* About this task: In the entries below, find each line with the string "DoxyCompactItemize" and copy it.

***** Input

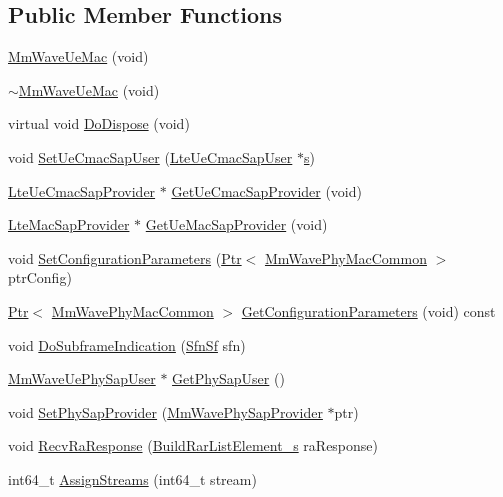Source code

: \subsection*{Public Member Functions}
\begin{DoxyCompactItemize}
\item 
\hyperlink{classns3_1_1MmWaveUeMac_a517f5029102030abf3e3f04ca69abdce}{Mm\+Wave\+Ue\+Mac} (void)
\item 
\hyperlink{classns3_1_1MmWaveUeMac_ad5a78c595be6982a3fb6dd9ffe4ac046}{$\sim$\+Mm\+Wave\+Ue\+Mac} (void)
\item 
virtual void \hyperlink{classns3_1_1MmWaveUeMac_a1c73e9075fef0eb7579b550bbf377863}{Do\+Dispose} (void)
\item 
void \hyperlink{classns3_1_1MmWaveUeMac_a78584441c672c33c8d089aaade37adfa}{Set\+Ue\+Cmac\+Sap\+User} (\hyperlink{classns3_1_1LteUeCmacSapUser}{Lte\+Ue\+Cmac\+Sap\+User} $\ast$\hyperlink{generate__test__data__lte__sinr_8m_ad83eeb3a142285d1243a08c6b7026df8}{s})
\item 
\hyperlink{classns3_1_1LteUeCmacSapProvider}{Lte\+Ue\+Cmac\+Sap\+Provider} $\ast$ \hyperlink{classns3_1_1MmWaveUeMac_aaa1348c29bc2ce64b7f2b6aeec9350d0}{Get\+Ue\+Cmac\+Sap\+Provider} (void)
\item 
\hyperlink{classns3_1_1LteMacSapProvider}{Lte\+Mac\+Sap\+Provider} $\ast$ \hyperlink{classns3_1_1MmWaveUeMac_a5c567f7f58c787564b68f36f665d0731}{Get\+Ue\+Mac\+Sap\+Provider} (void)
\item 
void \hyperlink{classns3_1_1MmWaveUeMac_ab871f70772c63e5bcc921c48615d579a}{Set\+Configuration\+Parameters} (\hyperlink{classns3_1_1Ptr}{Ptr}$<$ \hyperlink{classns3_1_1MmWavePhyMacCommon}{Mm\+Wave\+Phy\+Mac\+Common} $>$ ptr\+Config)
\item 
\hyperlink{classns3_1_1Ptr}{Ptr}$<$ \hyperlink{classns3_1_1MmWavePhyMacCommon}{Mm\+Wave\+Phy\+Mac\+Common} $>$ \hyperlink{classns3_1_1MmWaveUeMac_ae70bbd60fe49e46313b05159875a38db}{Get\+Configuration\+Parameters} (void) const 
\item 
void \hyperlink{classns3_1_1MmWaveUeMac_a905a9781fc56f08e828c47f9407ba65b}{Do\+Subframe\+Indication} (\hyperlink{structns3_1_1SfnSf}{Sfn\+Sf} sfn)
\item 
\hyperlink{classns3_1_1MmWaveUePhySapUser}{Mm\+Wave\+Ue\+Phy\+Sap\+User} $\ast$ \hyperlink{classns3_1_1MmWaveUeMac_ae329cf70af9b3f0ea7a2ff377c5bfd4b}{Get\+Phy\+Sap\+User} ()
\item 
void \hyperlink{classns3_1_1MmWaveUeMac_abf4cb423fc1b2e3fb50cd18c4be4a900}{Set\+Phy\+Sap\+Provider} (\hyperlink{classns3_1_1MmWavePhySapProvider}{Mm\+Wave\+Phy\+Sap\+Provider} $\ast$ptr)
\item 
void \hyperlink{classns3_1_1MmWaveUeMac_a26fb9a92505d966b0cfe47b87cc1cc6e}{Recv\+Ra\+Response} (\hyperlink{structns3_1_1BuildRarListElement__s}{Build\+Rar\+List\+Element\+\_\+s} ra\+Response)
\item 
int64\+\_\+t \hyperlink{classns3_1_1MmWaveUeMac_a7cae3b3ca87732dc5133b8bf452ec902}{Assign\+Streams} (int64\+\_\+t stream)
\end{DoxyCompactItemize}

**********

* Response below:
\begin{DoxyCompactItemize}
\end{DoxyCompactItemize}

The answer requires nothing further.